Adding blank new dependencies to train them

Hi! I'm working on upgrading the es_dep_news_trf model as much as possible, and it would be very convenient if there was a possibilty to add more dependencies with a blank value in order to train them from zero.

An example on why would I want to do this, would be to make the dependencies such as "obl" be a little more specific creating ones such as "pl_obl(meaning place oblique)" or "tm_obl(meaning time oblique)" and be able to replace them with the "obl" dependency based on the context.

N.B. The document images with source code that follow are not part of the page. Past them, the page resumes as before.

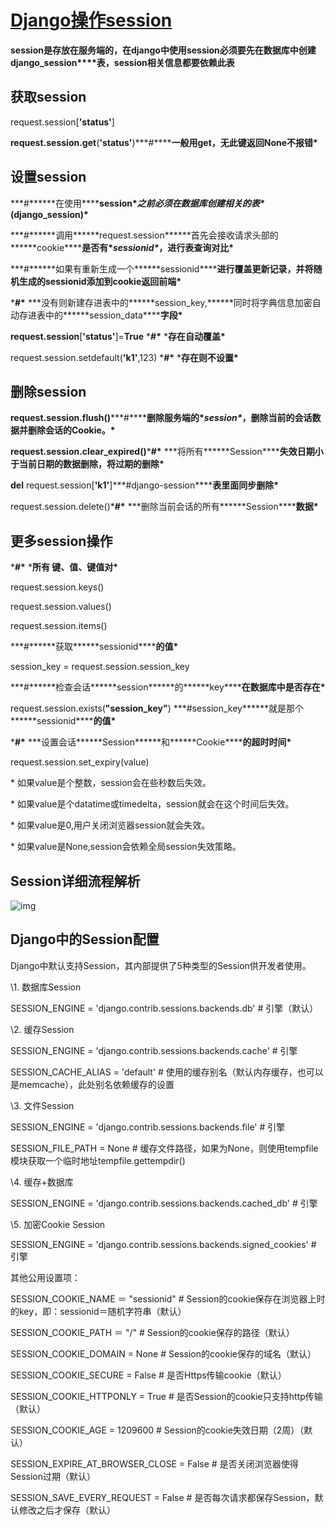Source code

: # [Django操作session](https://www.cnblogs.com/open-yang/p/11222459.html)

**session****是存放在服务端的，在****django****中使用****session****必须要先在数据库中创建****django_session****表，****session****相关信息都要依赖此表**

## 获取session

request.session[**'status'**]

**request.session.get**(**'status'**)***#\******一般用get，无此键返回None不报错\***

## 设置session

***#\******在使用\******session\******之前必须在数据库创建相关的表\******(django_session)\***

***#\******调用\******request.session\******首先会接收请求头部的\******cookie\******是否有\******sessionid\******，进行表查询对比\***

***#\******如果有重新生成一个\******sessionid\******进行覆盖更新记录，并将随机生成的sessionid添加到cookie返回前端\***

***#\*** ***没有则新建存进表中的\******session_key,\******同时将字典信息加密自动存进表中的\******session_data\******字段\***

**request.session**[**'status'**]=**True** ***#\*** ***存在自动覆盖\***

 

request.session.setdefault(**'k1'**,123) ***#\*** ***存在则不设置\***

 

## 删除session

**request.session.flush()*****#\******删除服务端的\******session\******，删除当前的会话数据并删除会话的Cookie。\***

 

**request.session.clear_expired()*****#\*** ***将所有\******Session\******失效日期小于当前日期的数据删除，将过期的删除\***

 

**del** request.session[**'k1'**]***#django-session\******表里面同步删除\***

 

request.session.delete()***#\*** ***删除当前会话的所有\******Session\******数据\***

 

 

## 更多session操作 

***#\*** ***所有 键、值、键值对\***

request.session.keys()

request.session.values()

request.session.items()

 

***#\******获取\******sessionid\******的值\***

session_key = request.session.session_key 

 

***#\******检查会话\******session\******的\******key\******在数据库中是否存在\***

request.session.exists(**"session_key"**) ***#session_key\******就是那个\******sessionid\******的值\***

 

***#\*** ***设置会话\******Session\******和\******Cookie\******的超时时间\***

request.session.set_expiry(value)

  \* 如果value是个整数，session会在些秒数后失效。

  \* 如果value是个datatime或timedelta，session就会在这个时间后失效。

  \* 如果value是0,用户关闭浏览器session就会失效。

  \* 如果value是None,session会依赖全局session失效策略。

 

## Session详细流程解析

 

 ![img](https://img2018.cnblogs.com/blog/1616056/201907/1616056-20190721195734840-655967613.png)

 

## Django中的Session配置

Django中默认支持Session，其内部提供了5种类型的Session供开发者使用。

\1. 数据库Session

SESSION_ENGINE = 'django.contrib.sessions.backends.db'  # 引擎（默认）

 

\2. 缓存Session

SESSION_ENGINE = 'django.contrib.sessions.backends.cache' # 引擎

SESSION_CACHE_ALIAS = 'default'              # 使用的缓存别名（默认内存缓存，也可以是memcache），此处别名依赖缓存的设置

 

\3. 文件Session

SESSION_ENGINE = 'django.contrib.sessions.backends.file'  # 引擎

SESSION_FILE_PATH = None                  # 缓存文件路径，如果为None，则使用tempfile模块获取一个临时地址tempfile.gettempdir()

 

\4. 缓存+数据库

SESSION_ENGINE = 'django.contrib.sessions.backends.cached_db'    # 引擎

 

\5. 加密Cookie Session

SESSION_ENGINE = 'django.contrib.sessions.backends.signed_cookies'  # 引擎

 

其他公用设置项：

SESSION_COOKIE_NAME ＝ "sessionid"            # Session的cookie保存在浏览器上时的key，即：sessionid＝随机字符串（默认）

SESSION_COOKIE_PATH ＝ "/"                # Session的cookie保存的路径（默认）

SESSION_COOKIE_DOMAIN = None               # Session的cookie保存的域名（默认）

SESSION_COOKIE_SECURE = False              # 是否Https传输cookie（默认）

SESSION_COOKIE_HTTPONLY = True              # 是否Session的cookie只支持http传输（默认）

SESSION_COOKIE_AGE = 1209600               # Session的cookie失效日期（2周）（默认）

SESSION_EXPIRE_AT_BROWSER_CLOSE = False         # 是否关闭浏览器使得Session过期（默认） 

SESSION_SAVE_EVERY_REQUEST = False            # 是否每次请求都保存Session，默认修改之后才保存（默认）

This in much more situations would make the dependency parser a little richer, and hopefully more helpful.
I hope I explained myself well beacuse I'm pretty much an amateur in NLP and any response will be helpful!

Thanks in advance!

Welcome to the forum @elias :wave:

Adding to new categories to pre-trained models (especially big transformer language models) is usually pretty tricky. Since all of the pre-trained weights will have to be updated based on the new signal you are likely to run into some undesirable side-effects such as "catastrophic forgetting" problem. In this case the best practice is to train via "pseudo-rehearsal" i.e., to use the original model to label examples and mix them through your fine-tuning updates.
Please see our blog post on pseudo-rehearsal to learn more about it.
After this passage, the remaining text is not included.